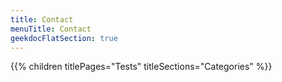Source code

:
 ```yaml
---
title: Contact
menuTitle: Contact 
geekdocFlatSection: true
---
```


{{% children titlePages="Tests" titleSections="Categories" %}}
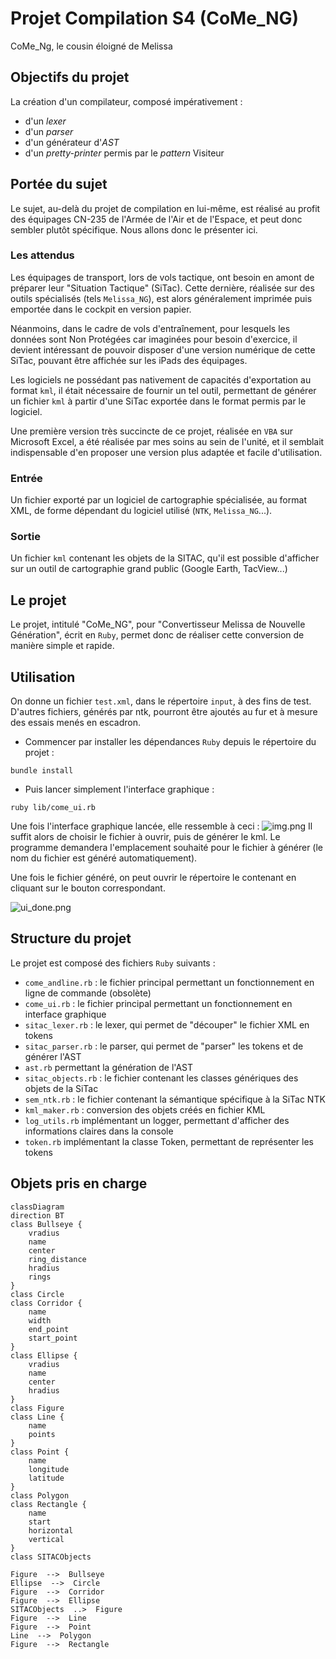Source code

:# Projet Compilation S4 (CoMe_NG)
CoMe_Ng, le cousin éloigné de Melissa

## Objectifs du projet
La création d'un compilateur, composé impérativement :
- d'un _lexer_
- d'un _parser_
- d'un générateur d'_AST_
- d'un _pretty-printer_ permis par le _pattern_ Visiteur

## Portée du sujet
Le sujet, au-delà du projet de compilation en lui-même, est réalisé au profit des équipages CN-235 de l'Armée de l'Air et de l'Espace, et peut donc sembler plutôt spécifique. Nous allons donc le présenter ici.

### Les attendus
Les équipages de transport, lors de vols tactique, ont besoin en amont de préparer leur "Situation Tactique" (SiTac). Cette dernière, réalisée sur des outils spécialisés (tels `Melissa_NG`), est alors généralement imprimée puis emportée dans le cockpit en version papier.

Néanmoins, dans le cadre de vols d'entraînement, pour lesquels les données sont Non Protégées car imaginées pour besoin d'exercice, il devient intéressant de pouvoir disposer d'une version numérique de cette SiTac, pouvant être affichée sur les iPads des équipages.

Les logiciels ne possédant pas nativement de capacités d'exportation au format `kml`, il était nécessaire de fournir un tel outil, permettant de générer un fichier `kml` à partir d'une SiTac exportée dans le format permis par le logiciel.

Une première version très succincte de ce projet, réalisée en `VBA` sur Microsoft Excel, a été réalisée par mes soins au sein de l'unité, et il semblait indispensable d'en proposer une version plus adaptée et facile d'utilisation.

### Entrée
Un fichier exporté par un logiciel de cartographie spécialisée, au format XML, de forme dépendant du logiciel utilisé (`NTK`, `Melissa_NG`...).

### Sortie
Un fichier `kml` contenant les objets de la SITAC, qu'il est possible d'afficher sur un outil de cartographie grand public (Google Earth, TacView...)


## Le projet
Le projet, intitulé "CoMe_NG", pour "Convertisseur Melissa de Nouvelle Génération", écrit en `Ruby`, permet donc de réaliser cette conversion de manière simple et rapide.

## Utilisation
On donne un fichier `test.xml`, dans le répertoire `input`, à des fins de test. D'autres fichiers, générés par ntk, pourront être ajoutés au fur et à mesure des essais menés en escadron.

- Commencer par installer les dépendances `Ruby` depuis le répertoire du projet :
```shell
bundle install
```

- Puis lancer simplement l'interface graphique :
```shell
ruby lib/come_ui.rb
```

Une fois l'interface graphique lancée, elle ressemble à ceci :
![img.png](docs/img/ui_main.jpg)
Il suffit alors de choisir le fichier à ouvrir, puis de générer le kml. Le programme demandera l'emplacement souhaité pour le fichier à générer (le nom du fichier est généré automatiquement).

Une fois le fichier généré, on peut ouvrir le répertoire le contenant en cliquant sur le bouton correspondant.

![ui_done.png](docs/img/ui_done.jpg)

## Structure du projet
Le projet est composé des fichiers `Ruby` suivants :
- `come_andline.rb` : le fichier principal permettant un fonctionnement en ligne de commande (obsolète)
- `come_ui.rb` : le fichier principal permettant un fonctionnement en interface graphique
- `sitac_lexer.rb` : le lexer, qui permet de "découper" le fichier XML en tokens
- `sitac_parser.rb` : le parser, qui permet de "parser" les tokens et de générer l'AST
- `ast.rb` permettant la génération de l'AST
- `sitac_objects.rb` : le fichier contenant les classes génériques des objets de la SiTac
- `sem_ntk.rb` : le fichier contenant la sémantique spécifique à la SiTac NTK
- `kml_maker.rb` : conversion des objets créés en fichier KML
- `log_utils.rb` implémentant un logger, permettant d'afficher des informations claires dans la console
- `token.rb` implémentant la classe Token, permettant de représenter les tokens

## Objets pris en charge
```mermaid
classDiagram
direction BT
class Bullseye {
    vradius
    name
    center
    ring_distance
    hradius
    rings
}
class Circle
class Corridor {
    name
    width
    end_point
    start_point
}
class Ellipse {
    vradius
    name
    center
    hradius
}
class Figure
class Line {
    name
    points
}
class Point {
    name
    longitude
    latitude
}
class Polygon
class Rectangle {
    name
    start
    horizontal
    vertical
}
class SITACObjects

Figure  -->  Bullseye 
Ellipse  -->  Circle 
Figure  -->  Corridor 
Figure  -->  Ellipse 
SITACObjects  ..>  Figure 
Figure  -->  Line 
Figure  -->  Point 
Line  -->  Polygon 
Figure  -->  Rectangle
```

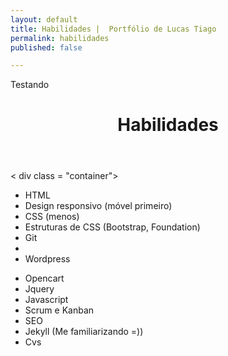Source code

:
 ```yaml
---
layout: default
title: Habilidades |  Portfólio de Lucas Tiago
permalink: habilidades
published: false

---
```

Testando

<header id = "habilidades" role = "banner"> <div class = "container"> <div class = "row"> <h1> Habilidades </h1> </div> </div> </header> < div class = "container"> <div class = "row"> <div class = "col-sm-offset-2 col-sm-5"> <ul class = "list"> <li> HTML </li> <li> Design responsivo (móvel primeiro) </li> <li> CSS (menos) </li> <li> Estruturas de CSS (Bootstrap, Foundation) </li> <li> Git </li> <li> </li> <li> Wordpress </li> </ul> </div> <div class = "col-sm-4"> <ul class = "list"> <li> Opencart </li> <li > Jquery </li> <li> Javascript </ li> <li> Scrum e Kanban </ li> <li> SEO </li> <li> Jekyll (Me familiarizando =)) </li> <li> Cvs </li> </ul> </ div > </div> </ di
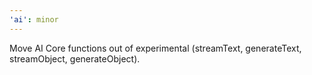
 ```yaml
---
'ai': minor
---
```


Move AI Core functions out of experimental (streamText, generateText, streamObject, generateObject).
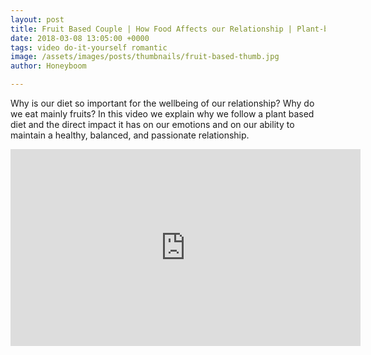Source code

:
```yaml
---
layout: post
title: Fruit Based Couple | How Food Affects our Relationship | Plant-based | Polyamorous Couple
date: 2018-03-08 13:05:00 +0000
tags: video do-it-yourself romantic
image: /assets/images/posts/thumbnails/fruit-based-thumb.jpg
author: Honeyboom

---
```

Why is our diet so important for the wellbeing of our relationship? Why do we eat mainly fruits? In this video we explain why we follow a plant based diet and the direct impact it has on our emotions and on our ability to maintain a healthy, balanced, and passionate relationship.

<div class="video-container"><iframe width="560" height="315" src="https://www.youtube.com/embed/Cgg7dRtF_cU" frameborder="0" allow="autoplay; encrypted-media" allowfullscreen></iframe></div>

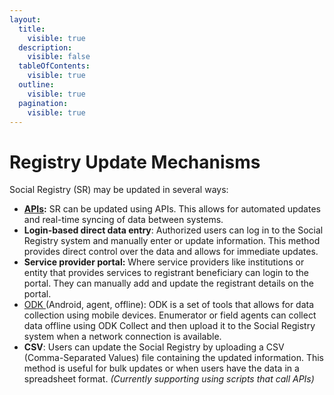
 ```yaml
---
layout:
  title:
    visible: true
  description:
    visible: false
  tableOfContents:
    visible: true
  outline:
    visible: true
  pagination:
    visible: true
---
```


# Registry Update Mechanisms

Social Registry (SR) may be updated in several ways:

* [**APIs**](api/)**:** SR can be updated using APIs. This allows for automated updates and real-time syncing of data between systems.
* **Login-based direct data entry**: Authorized users can log in to the Social Registry system and manually enter or update information. This method provides direct control over the data and allows for immediate updates.
* **Service provider portal:** Where service providers like institutions or entity that provides services to registrant beneficiary can login to the portal. They can manually add and update the registrant details on the portal.
* [ODK ](../../utilities-and-tools/odk-collection-app.md)(Android, agent, offline): ODK  is a set of tools that allows for data collection using mobile devices. Enumerator or field agents can collect data offline using ODK Collect and then upload it to the Social Registry system when a network connection is available.
* **CSV**: Users can update the Social Registry by uploading a CSV (Comma-Separated Values) file containing the updated information. This method is useful for bulk updates or when users have the data in a spreadsheet format. _(Currently supporting using scripts that call APIs)_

§ WORK REQUEST
Copy every line of the data exactly as written, excluding the pictures.

§ EXERCISE OUTPUT
Source code

:
 ```yaml
---
title: Contact
menuTitle: Contact 
geekdocFlatSection: true
---
```


{{% children titlePages="Tests" titleSections="Categories" %}}
Source code

:# Projet Compilation S4 (CoMe_NG)
CoMe_Ng, le cousin éloigné de Melissa

## Objectifs du projet
La création d'un compilateur, composé impérativement :
- d'un _lexer_
- d'un _parser_
- d'un générateur d'_AST_
- d'un _pretty-printer_ permis par le _pattern_ Visiteur

## Portée du sujet
Le sujet, au-delà du projet de compilation en lui-même, est réalisé au profit des équipages CN-235 de l'Armée de l'Air et de l'Espace, et peut donc sembler plutôt spécifique. Nous allons donc le présenter ici.

### Les attendus
Les équipages de transport, lors de vols tactique, ont besoin en amont de préparer leur "Situation Tactique" (SiTac). Cette dernière, réalisée sur des outils spécialisés (tels `Melissa_NG`), est alors généralement imprimée puis emportée dans le cockpit en version papier.

Néanmoins, dans le cadre de vols d'entraînement, pour lesquels les données sont Non Protégées car imaginées pour besoin d'exercice, il devient intéressant de pouvoir disposer d'une version numérique de cette SiTac, pouvant être affichée sur les iPads des équipages.

Les logiciels ne possédant pas nativement de capacités d'exportation au format `kml`, il était nécessaire de fournir un tel outil, permettant de générer un fichier `kml` à partir d'une SiTac exportée dans le format permis par le logiciel.

Une première version très succincte de ce projet, réalisée en `VBA` sur Microsoft Excel, a été réalisée par mes soins au sein de l'unité, et il semblait indispensable d'en proposer une version plus adaptée et facile d'utilisation.

### Entrée
Un fichier exporté par un logiciel de cartographie spécialisée, au format XML, de forme dépendant du logiciel utilisé (`NTK`, `Melissa_NG`...).

### Sortie
Un fichier `kml` contenant les objets de la SITAC, qu'il est possible d'afficher sur un outil de cartographie grand public (Google Earth, TacView...)


## Le projet
Le projet, intitulé "CoMe_NG", pour "Convertisseur Melissa de Nouvelle Génération", écrit en `Ruby`, permet donc de réaliser cette conversion de manière simple et rapide.

## Utilisation
On donne un fichier `test.xml`, dans le répertoire `input`, à des fins de test. D'autres fichiers, générés par ntk, pourront être ajoutés au fur et à mesure des essais menés en escadron.

- Commencer par installer les dépendances `Ruby` depuis le répertoire du projet :
```shell
bundle install
```

- Puis lancer simplement l'interface graphique :
```shell
ruby lib/come_ui.rb
```

Une fois l'interface graphique lancée, elle ressemble à ceci :
![img.png](docs/img/ui_main.jpg)
Il suffit alors de choisir le fichier à ouvrir, puis de générer le kml. Le programme demandera l'emplacement souhaité pour le fichier à générer (le nom du fichier est généré automatiquement).

Une fois le fichier généré, on peut ouvrir le répertoire le contenant en cliquant sur le bouton correspondant.

![ui_done.png](docs/img/ui_done.jpg)

## Structure du projet
Le projet est composé des fichiers `Ruby` suivants :
- `come_andline.rb` : le fichier principal permettant un fonctionnement en ligne de commande (obsolète)
- `come_ui.rb` : le fichier principal permettant un fonctionnement en interface graphique
- `sitac_lexer.rb` : le lexer, qui permet de "découper" le fichier XML en tokens
- `sitac_parser.rb` : le parser, qui permet de "parser" les tokens et de générer l'AST
- `ast.rb` permettant la génération de l'AST
- `sitac_objects.rb` : le fichier contenant les classes génériques des objets de la SiTac
- `sem_ntk.rb` : le fichier contenant la sémantique spécifique à la SiTac NTK
- `kml_maker.rb` : conversion des objets créés en fichier KML
- `log_utils.rb` implémentant un logger, permettant d'afficher des informations claires dans la console
- `token.rb` implémentant la classe Token, permettant de représenter les tokens

## Objets pris en charge
```mermaid
classDiagram
direction BT
class Bullseye {
    vradius
    name
    center
    ring_distance
    hradius
    rings
}
class Circle
class Corridor {
    name
    width
    end_point
    start_point
}
class Ellipse {
    vradius
    name
    center
    hradius
}
class Figure
class Line {
    name
    points
}
class Point {
    name
    longitude
    latitude
}
class Polygon
class Rectangle {
    name
    start
    horizontal
    vertical
}
class SITACObjects

Figure  -->  Bullseye 
Ellipse  -->  Circle 
Figure  -->  Corridor 
Figure  -->  Ellipse 
SITACObjects  ..>  Figure 
Figure  -->  Line 
Figure  -->  Point 
Line  -->  Polygon 
Figure  -->  Rectangle
```

Source code

:
 ```yaml
---
layout: default
title: Habilidades |  Portfólio de Lucas Tiago
permalink: habilidades
published: false

---
```

Testando

<header id = "habilidades" role = "banner"> <div class = "container"> <div class = "row"> <h1> Habilidades </h1> </div> </div> </header> < div class = "container"> <div class = "row"> <div class = "col-sm-offset-2 col-sm-5"> <ul class = "list"> <li> HTML </li> <li> Design responsivo (móvel primeiro) </li> <li> CSS (menos) </li> <li> Estruturas de CSS (Bootstrap, Foundation) </li> <li> Git </li> <li> </li> <li> Wordpress </li> </ul> </div> <div class = "col-sm-4"> <ul class = "list"> <li> Opencart </li> <li > Jquery </li> <li> Javascript </ li> <li> Scrum e Kanban </ li> <li> SEO </li> <li> Jekyll (Me familiarizando =)) </li> <li> Cvs </li> </ul> </ div > </div> </ di
 ```yaml
---
'ai': minor
---
```


Move AI Core functions out of experimental (streamText, generateText, streamObject, generateObject).
Source code

:
```yaml
---
layout: post
title: Fruit Based Couple | How Food Affects our Relationship | Plant-based | Polyamorous Couple
date: 2018-03-08 13:05:00 +0000
tags: video do-it-yourself romantic
image: /assets/images/posts/thumbnails/fruit-based-thumb.jpg
author: Honeyboom

---
```

Why is our diet so important for the wellbeing of our relationship? Why do we eat mainly fruits? In this video we explain why we follow a plant based diet and the direct impact it has on our emotions and on our ability to maintain a healthy, balanced, and passionate relationship.

<div class="video-container"><iframe width="560" height="315" src="https://www.youtube.com/embed/Cgg7dRtF_cU" frameborder="0" allow="autoplay; encrypted-media" allowfullscreen></iframe></div>

 ```yaml
---
layout:
  title:
    visible: true
  description:
    visible: false
  tableOfContents:
    visible: true
  outline:
    visible: true
  pagination:
    visible: true
---
```


# Registry Update Mechanisms

Social Registry (SR) may be updated in several ways:

* [**APIs**](api/)**:** SR can be updated using APIs. This allows for automated updates and real-time syncing of data between systems.
* **Login-based direct data entry**: Authorized users can log in to the Social Registry system and manually enter or update information. This method provides direct control over the data and allows for immediate updates.
* **Service provider portal:** Where service providers like institutions or entity that provides services to registrant beneficiary can login to the portal. They can manually add and update the registrant details on the portal.
* [ODK ](../../utilities-and-tools/odk-collection-app.md)(Android, agent, offline): ODK  is a set of tools that allows for data collection using mobile devices. Enumerator or field agents can collect data offline using ODK Collect and then upload it to the Social Registry system when a network connection is available.
* **CSV**: Users can update the Social Registry by uploading a CSV (Comma-Separated Values) file containing the updated information. This method is useful for bulk updates or when users have the data in a spreadsheet format. _(Currently supporting using scripts that call APIs)_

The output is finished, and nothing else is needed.